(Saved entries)
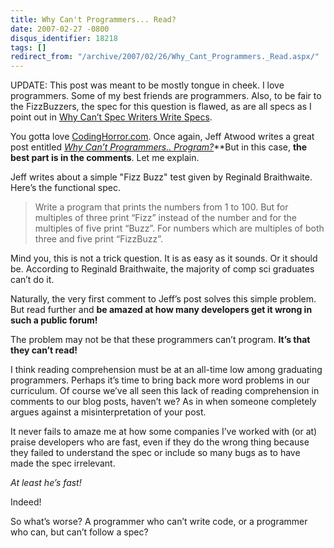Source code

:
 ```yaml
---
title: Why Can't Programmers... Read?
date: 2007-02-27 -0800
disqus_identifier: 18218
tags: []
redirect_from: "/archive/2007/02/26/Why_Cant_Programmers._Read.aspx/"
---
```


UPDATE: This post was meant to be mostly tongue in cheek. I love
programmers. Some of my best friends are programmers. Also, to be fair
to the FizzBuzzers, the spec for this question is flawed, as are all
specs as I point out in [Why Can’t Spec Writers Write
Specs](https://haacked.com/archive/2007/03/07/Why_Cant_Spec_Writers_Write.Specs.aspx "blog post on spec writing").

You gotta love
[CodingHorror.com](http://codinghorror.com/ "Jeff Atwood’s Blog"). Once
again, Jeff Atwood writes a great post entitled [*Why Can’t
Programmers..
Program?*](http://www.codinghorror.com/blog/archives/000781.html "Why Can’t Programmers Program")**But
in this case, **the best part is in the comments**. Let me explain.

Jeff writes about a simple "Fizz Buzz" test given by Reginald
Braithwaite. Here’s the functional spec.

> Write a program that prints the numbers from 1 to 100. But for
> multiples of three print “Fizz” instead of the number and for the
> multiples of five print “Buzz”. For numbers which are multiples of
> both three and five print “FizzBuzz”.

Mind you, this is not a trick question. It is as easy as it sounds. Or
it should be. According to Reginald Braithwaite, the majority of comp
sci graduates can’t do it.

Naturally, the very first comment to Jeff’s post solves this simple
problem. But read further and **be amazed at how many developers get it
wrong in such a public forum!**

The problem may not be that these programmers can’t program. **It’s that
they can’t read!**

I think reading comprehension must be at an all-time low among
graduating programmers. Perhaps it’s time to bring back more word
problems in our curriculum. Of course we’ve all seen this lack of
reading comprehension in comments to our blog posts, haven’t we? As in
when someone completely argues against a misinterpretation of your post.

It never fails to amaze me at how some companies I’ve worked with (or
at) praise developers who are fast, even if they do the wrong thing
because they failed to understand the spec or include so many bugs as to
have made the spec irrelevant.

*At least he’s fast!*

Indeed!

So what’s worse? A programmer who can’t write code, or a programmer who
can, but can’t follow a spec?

▶ [WHAT YOU WILL DO]: Above are the records; from them, give again exactly the lines from the one containing "wrong in such a public forum!**" through the one containing "reading comprehension in", both included.

▶ [RESULT OF THE TASK]:
wrong in such a public forum!**

The problem may not be that these programmers can’t program. **It’s that
they can’t read!**

I think reading comprehension must be at an all-time low among
graduating programmers. Perhaps it’s time to bring back more word
problems in our curriculum. Of course we’ve all seen this lack of
reading comprehension in comments to our blog posts, haven’t we? As in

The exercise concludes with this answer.